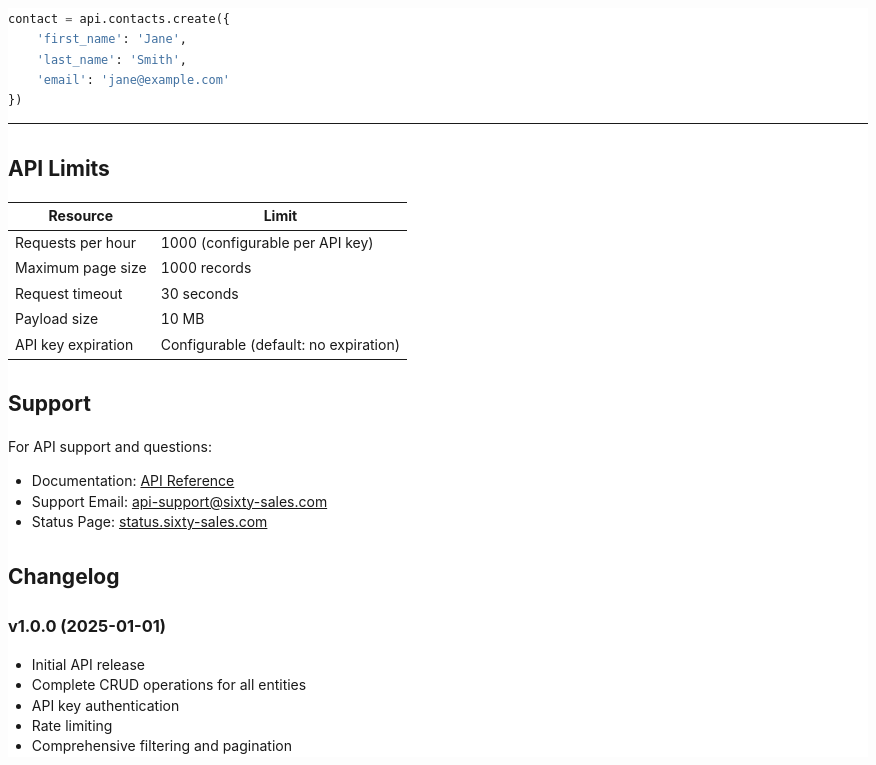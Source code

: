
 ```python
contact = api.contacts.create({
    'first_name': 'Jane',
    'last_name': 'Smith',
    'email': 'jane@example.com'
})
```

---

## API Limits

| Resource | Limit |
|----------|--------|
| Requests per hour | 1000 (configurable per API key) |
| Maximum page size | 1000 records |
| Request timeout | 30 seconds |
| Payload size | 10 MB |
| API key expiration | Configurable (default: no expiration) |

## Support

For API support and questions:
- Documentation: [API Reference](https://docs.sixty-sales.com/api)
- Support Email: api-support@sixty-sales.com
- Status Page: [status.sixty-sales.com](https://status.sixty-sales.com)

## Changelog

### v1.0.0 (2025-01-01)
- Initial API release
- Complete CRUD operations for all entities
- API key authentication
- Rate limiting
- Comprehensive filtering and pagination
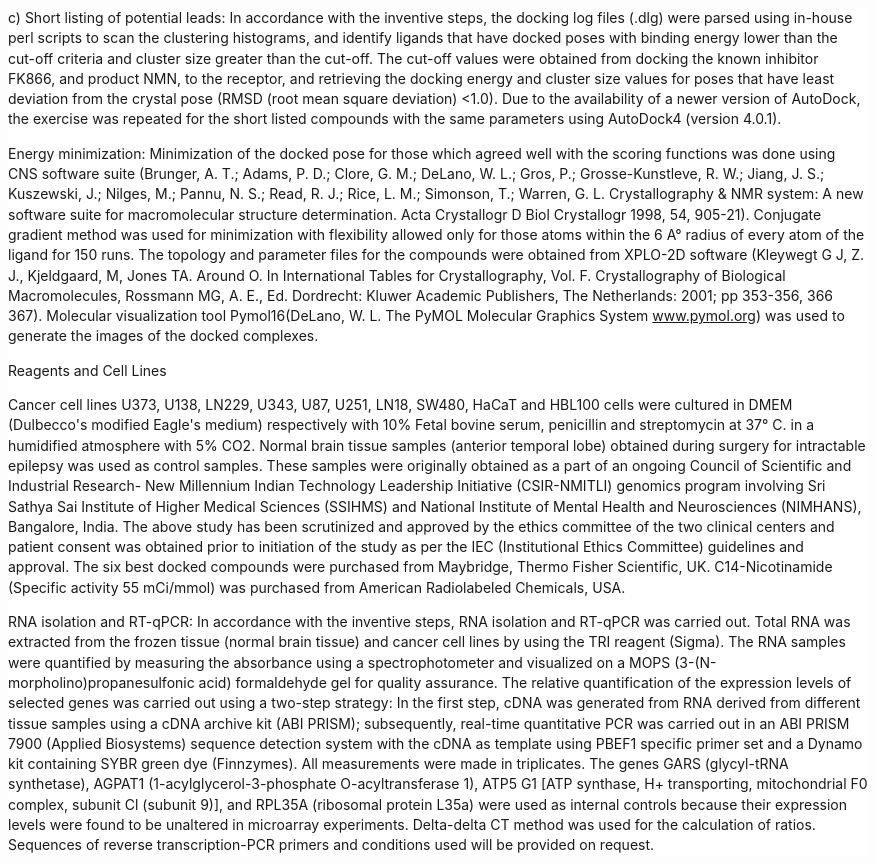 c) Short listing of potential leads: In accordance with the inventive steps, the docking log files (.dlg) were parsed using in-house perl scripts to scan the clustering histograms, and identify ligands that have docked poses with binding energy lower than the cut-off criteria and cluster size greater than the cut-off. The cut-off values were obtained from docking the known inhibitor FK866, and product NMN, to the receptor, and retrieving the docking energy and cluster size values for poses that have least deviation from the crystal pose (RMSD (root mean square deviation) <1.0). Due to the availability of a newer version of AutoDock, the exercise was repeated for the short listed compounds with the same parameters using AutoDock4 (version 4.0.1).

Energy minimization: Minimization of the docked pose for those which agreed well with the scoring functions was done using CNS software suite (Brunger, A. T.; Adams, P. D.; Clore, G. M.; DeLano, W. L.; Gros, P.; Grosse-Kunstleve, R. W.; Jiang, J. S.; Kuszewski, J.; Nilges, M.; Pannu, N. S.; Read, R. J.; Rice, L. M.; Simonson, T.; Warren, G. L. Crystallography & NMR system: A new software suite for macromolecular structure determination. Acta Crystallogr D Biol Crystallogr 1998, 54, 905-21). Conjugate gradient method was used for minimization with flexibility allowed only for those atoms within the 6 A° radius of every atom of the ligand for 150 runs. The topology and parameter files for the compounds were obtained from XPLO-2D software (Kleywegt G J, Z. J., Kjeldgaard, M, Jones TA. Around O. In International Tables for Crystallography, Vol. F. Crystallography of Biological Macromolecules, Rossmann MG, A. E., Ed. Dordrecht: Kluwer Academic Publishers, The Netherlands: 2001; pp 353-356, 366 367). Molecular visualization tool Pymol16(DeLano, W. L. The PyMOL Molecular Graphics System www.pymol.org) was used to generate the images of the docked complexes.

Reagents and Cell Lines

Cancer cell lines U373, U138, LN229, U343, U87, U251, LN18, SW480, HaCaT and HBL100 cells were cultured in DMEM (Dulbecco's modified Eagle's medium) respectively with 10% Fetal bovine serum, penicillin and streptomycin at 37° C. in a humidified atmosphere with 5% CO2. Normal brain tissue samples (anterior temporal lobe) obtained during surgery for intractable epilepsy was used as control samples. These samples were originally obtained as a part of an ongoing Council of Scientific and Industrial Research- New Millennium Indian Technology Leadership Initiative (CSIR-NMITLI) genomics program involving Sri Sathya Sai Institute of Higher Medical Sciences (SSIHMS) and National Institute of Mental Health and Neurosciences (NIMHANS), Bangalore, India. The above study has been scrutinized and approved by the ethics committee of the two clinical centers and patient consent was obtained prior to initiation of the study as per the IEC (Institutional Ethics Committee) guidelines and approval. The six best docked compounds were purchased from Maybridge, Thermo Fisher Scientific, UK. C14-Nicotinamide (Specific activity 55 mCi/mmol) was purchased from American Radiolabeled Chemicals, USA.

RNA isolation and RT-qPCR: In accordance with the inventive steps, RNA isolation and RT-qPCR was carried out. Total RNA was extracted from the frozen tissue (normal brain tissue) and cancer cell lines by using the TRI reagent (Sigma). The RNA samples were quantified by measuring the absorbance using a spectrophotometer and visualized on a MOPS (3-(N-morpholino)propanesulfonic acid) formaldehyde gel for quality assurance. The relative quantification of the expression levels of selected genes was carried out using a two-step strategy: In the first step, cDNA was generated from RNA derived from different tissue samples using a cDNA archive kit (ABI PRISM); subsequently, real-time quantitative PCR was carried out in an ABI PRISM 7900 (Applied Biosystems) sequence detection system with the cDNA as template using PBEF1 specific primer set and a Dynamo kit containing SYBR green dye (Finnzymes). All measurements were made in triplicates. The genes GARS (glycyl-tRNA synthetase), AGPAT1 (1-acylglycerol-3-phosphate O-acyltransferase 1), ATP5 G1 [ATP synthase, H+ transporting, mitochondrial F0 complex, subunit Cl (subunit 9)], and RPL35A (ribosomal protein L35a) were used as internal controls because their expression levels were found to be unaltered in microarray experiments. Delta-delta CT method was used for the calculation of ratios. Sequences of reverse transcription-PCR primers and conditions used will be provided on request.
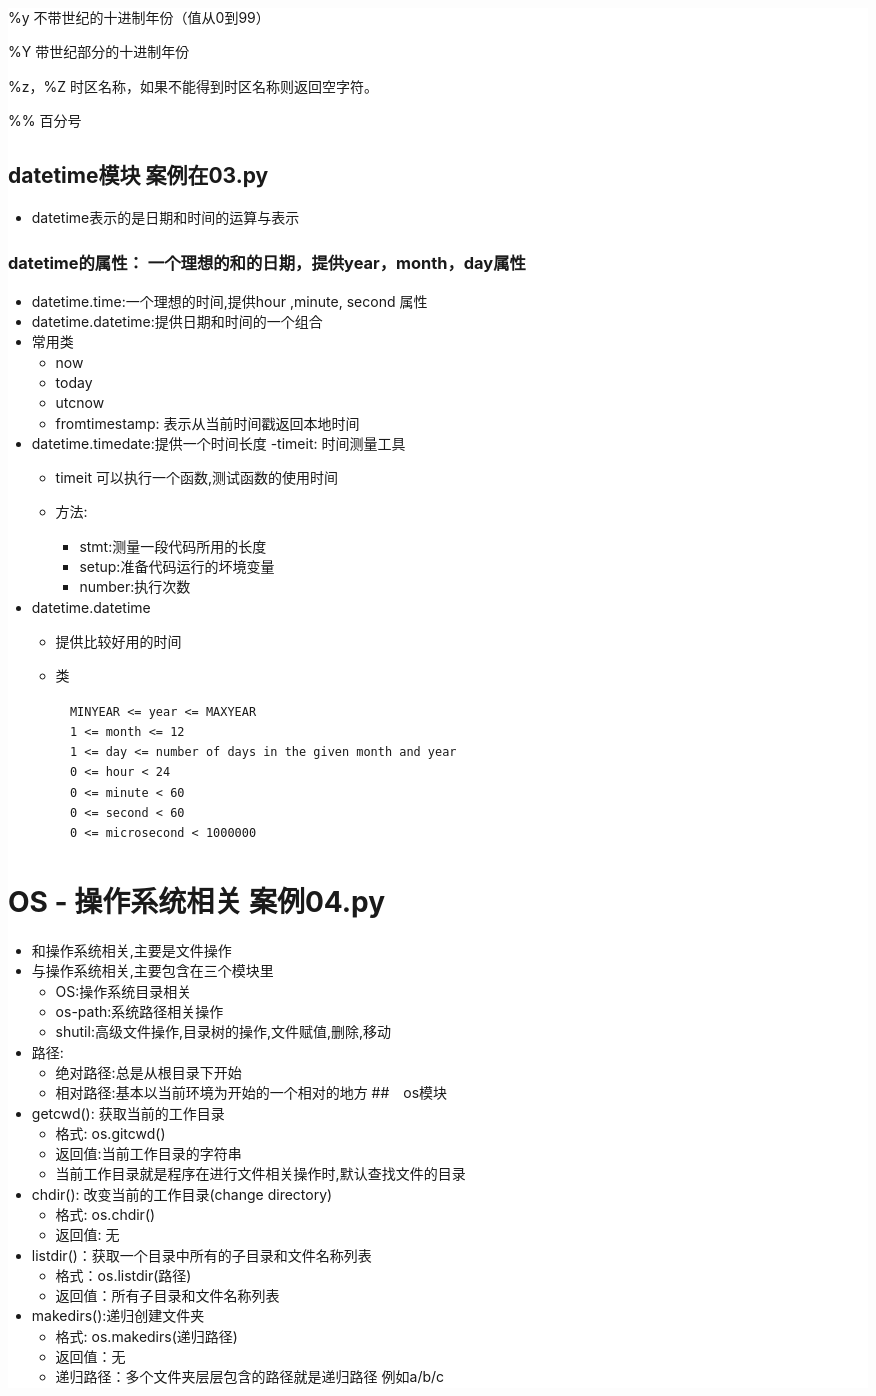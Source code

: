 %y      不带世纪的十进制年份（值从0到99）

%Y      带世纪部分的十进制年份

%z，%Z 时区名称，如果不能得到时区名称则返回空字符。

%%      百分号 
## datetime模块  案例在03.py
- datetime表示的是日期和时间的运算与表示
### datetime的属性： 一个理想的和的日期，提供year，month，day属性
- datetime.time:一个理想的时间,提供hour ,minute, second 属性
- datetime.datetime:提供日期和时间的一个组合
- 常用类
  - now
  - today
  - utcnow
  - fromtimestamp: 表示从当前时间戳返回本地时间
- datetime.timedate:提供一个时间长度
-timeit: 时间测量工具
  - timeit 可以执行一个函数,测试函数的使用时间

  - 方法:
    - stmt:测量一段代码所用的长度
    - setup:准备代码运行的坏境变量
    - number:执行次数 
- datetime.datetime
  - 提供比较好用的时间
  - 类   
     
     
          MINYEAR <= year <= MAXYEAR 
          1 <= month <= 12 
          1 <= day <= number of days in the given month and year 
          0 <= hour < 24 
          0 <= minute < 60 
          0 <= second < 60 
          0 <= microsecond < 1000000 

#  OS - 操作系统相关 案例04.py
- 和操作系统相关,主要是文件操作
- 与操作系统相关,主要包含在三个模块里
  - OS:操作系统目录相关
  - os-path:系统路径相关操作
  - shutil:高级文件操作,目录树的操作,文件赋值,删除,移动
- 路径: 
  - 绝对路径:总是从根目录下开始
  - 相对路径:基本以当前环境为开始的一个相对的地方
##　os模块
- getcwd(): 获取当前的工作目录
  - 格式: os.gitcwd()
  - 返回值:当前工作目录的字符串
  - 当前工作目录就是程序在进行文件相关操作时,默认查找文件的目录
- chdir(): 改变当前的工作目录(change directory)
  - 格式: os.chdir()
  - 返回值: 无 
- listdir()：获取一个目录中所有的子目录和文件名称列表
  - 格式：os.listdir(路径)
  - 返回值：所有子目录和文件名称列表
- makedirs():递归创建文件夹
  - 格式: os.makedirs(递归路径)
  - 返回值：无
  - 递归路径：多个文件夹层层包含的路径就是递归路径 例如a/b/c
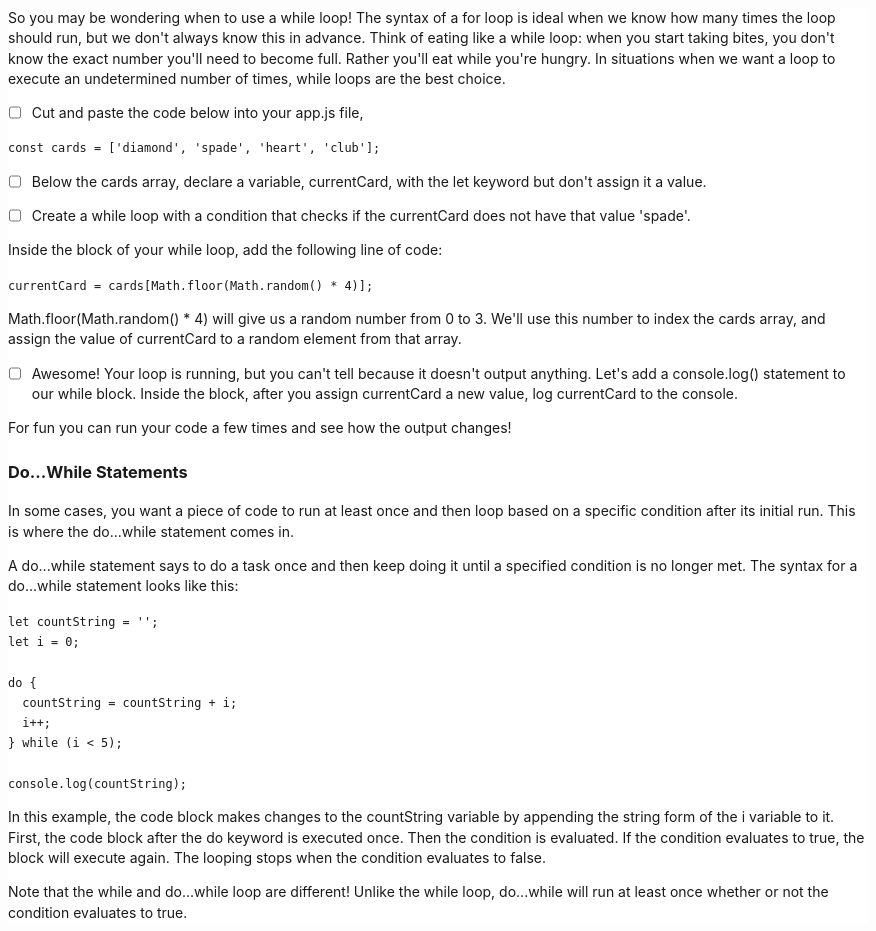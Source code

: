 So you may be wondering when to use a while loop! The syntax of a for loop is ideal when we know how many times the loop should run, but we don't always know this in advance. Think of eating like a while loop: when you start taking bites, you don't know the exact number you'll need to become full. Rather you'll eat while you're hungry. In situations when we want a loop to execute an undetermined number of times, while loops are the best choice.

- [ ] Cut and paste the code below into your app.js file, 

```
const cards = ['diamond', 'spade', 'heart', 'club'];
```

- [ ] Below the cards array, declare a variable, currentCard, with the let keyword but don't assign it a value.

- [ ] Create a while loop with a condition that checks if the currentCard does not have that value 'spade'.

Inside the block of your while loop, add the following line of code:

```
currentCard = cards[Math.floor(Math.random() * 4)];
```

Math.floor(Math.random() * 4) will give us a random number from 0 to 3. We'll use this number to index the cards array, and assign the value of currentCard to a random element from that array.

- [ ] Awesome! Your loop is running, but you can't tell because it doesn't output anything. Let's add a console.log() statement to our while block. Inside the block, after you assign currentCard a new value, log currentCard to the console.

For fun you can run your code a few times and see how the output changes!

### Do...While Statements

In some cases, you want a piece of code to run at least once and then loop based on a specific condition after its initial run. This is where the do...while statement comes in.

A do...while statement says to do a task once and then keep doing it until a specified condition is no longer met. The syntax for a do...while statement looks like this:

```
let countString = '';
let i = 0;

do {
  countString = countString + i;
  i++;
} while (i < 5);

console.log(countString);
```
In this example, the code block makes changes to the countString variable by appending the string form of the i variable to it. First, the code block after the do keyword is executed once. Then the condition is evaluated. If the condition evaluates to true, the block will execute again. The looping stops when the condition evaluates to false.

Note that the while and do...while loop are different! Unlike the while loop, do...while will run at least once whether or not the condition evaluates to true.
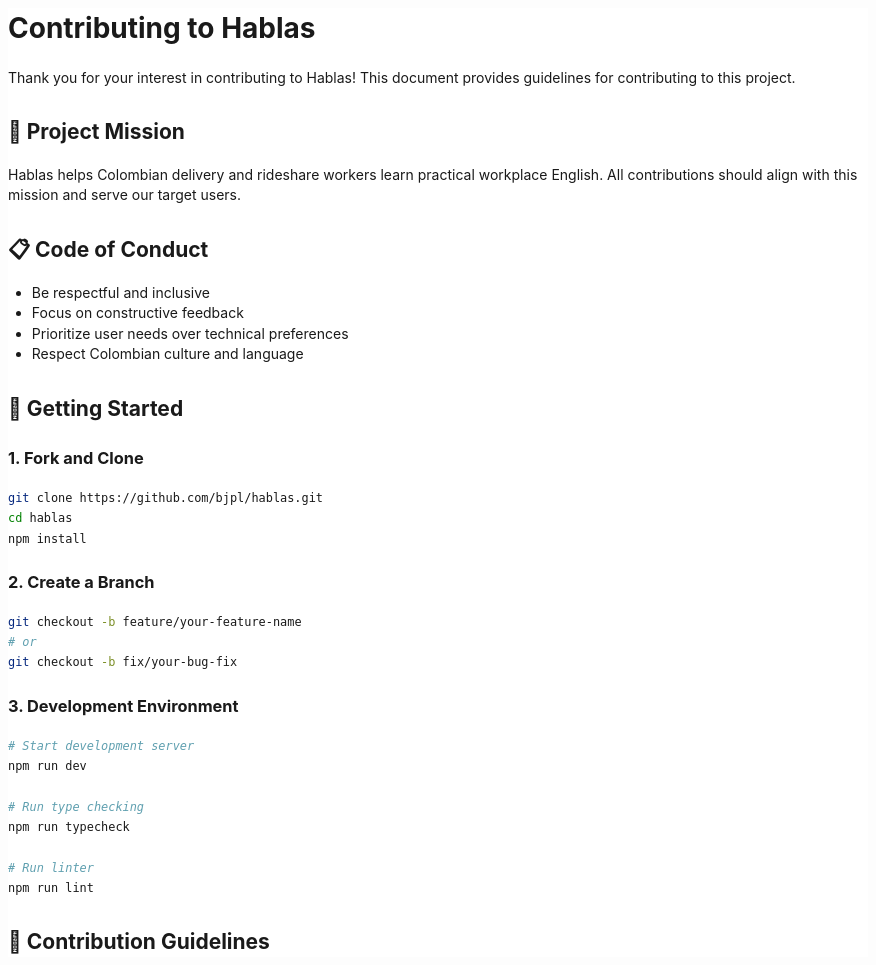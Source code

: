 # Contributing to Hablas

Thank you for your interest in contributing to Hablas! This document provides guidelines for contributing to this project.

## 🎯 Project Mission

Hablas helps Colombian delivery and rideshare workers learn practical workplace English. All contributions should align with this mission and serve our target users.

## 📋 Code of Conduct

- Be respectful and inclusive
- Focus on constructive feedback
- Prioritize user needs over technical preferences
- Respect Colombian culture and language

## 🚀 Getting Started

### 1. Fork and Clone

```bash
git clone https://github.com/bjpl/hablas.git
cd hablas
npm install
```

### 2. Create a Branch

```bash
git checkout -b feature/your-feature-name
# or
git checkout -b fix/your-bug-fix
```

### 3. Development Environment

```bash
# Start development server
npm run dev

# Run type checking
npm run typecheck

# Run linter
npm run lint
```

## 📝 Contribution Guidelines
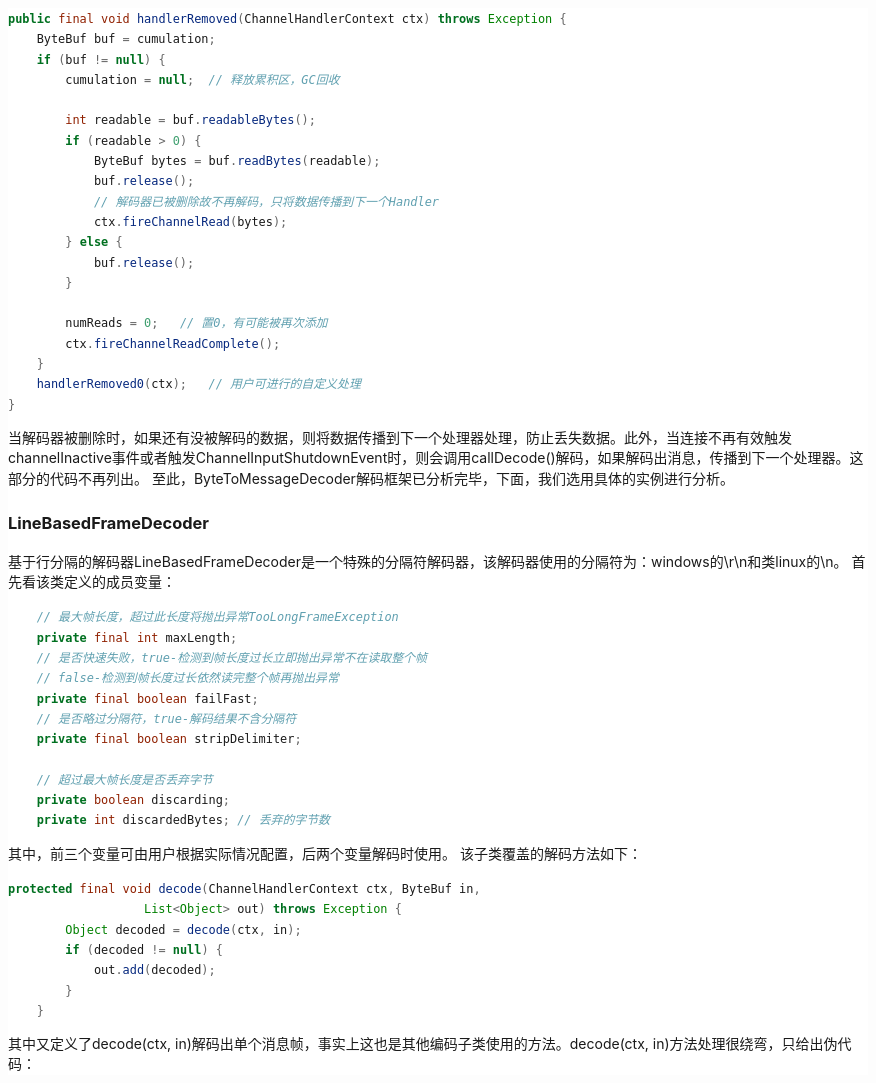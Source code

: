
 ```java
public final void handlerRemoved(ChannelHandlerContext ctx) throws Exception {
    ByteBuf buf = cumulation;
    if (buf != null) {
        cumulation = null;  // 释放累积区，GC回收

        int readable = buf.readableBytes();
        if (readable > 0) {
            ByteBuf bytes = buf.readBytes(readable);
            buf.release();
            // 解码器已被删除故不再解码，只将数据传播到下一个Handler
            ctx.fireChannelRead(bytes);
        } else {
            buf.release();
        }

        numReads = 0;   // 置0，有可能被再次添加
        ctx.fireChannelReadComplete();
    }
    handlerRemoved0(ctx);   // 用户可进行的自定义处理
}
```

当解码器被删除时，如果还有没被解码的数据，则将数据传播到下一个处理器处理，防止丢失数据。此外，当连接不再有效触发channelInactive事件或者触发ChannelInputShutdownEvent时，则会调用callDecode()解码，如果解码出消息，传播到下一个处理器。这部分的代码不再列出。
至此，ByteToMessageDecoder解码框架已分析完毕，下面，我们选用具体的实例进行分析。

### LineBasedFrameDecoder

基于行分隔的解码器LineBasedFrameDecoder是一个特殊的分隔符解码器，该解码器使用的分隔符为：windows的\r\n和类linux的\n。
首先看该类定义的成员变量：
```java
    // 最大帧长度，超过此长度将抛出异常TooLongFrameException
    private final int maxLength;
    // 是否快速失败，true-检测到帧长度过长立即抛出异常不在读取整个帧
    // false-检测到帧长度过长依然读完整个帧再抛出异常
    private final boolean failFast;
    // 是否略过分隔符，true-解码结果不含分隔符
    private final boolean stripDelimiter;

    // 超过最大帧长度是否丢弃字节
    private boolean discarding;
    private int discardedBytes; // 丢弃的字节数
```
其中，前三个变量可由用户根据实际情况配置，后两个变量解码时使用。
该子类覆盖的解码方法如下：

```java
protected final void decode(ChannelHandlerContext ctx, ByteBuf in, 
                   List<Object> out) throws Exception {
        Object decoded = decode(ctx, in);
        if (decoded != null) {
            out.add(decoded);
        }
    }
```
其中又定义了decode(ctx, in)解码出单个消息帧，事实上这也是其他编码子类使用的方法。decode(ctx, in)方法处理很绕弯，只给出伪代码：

WORK INSTRUCTIONS =
Note how many lines of the entries contain the string "variable", then give that number by itself.

ANSWER BOX =
2